**RECORDS PROVIDED**:
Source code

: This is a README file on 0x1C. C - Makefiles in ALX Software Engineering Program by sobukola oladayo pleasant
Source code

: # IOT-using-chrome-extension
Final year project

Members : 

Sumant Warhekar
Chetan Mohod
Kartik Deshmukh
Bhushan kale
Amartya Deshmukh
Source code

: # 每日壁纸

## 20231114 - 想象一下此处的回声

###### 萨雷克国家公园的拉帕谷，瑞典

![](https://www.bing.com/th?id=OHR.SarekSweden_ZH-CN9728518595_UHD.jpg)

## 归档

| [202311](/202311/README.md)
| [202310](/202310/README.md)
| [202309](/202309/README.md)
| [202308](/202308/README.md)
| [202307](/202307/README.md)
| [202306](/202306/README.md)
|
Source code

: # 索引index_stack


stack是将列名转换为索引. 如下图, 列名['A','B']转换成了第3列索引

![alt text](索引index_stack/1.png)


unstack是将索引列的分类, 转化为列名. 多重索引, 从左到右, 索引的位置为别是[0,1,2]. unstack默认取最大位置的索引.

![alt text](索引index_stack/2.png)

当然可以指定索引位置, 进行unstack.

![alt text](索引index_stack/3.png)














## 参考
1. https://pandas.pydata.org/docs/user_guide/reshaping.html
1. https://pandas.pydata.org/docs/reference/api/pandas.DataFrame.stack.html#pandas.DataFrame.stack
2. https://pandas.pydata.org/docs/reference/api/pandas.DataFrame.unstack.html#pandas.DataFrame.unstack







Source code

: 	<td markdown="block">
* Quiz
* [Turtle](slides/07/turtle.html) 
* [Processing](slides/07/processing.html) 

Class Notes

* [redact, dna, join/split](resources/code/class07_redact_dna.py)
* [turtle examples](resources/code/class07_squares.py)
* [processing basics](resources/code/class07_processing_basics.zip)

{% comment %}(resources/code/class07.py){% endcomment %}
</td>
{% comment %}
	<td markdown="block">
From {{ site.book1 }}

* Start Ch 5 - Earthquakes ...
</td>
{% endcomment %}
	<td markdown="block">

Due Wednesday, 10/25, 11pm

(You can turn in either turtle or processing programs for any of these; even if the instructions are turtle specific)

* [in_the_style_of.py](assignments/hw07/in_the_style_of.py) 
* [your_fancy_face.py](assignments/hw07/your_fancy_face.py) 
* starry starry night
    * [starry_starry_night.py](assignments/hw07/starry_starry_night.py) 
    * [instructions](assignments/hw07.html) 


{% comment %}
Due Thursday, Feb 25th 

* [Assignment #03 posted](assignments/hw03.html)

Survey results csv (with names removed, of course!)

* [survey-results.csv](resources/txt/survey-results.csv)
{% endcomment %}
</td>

**ABOUT THIS TASK**:
Nothing but the lines from the top of the records down to the line with "1. https://pandas.pydata.org/docs/user_guide/reshaping.html" belongs in the answer; repeat them exactly.

**RESULT BELOW**:
Source code

: This is a README file on 0x1C. C - Makefiles in ALX Software Engineering Program by sobukola oladayo pleasant
Source code

: # IOT-using-chrome-extension
Final year project

Members : 

Sumant Warhekar
Chetan Mohod
Kartik Deshmukh
Bhushan kale
Amartya Deshmukh
Source code

: # 每日壁纸

## 20231114 - 想象一下此处的回声

###### 萨雷克国家公园的拉帕谷，瑞典

![](https://www.bing.com/th?id=OHR.SarekSweden_ZH-CN9728518595_UHD.jpg)

## 归档

| [202311](/202311/README.md)
| [202310](/202310/README.md)
| [202309](/202309/README.md)
| [202308](/202308/README.md)
| [202307](/202307/README.md)
| [202306](/202306/README.md)
|
Source code

: # 索引index_stack


stack是将列名转换为索引. 如下图, 列名['A','B']转换成了第3列索引

![alt text](索引index_stack/1.png)


unstack是将索引列的分类, 转化为列名. 多重索引, 从左到右, 索引的位置为别是[0,1,2]. unstack默认取最大位置的索引.

![alt text](索引index_stack/2.png)

当然可以指定索引位置, 进行unstack.

![alt text](索引index_stack/3.png)














## 参考
1. https://pandas.pydata.org/docs/user_guide/reshaping.html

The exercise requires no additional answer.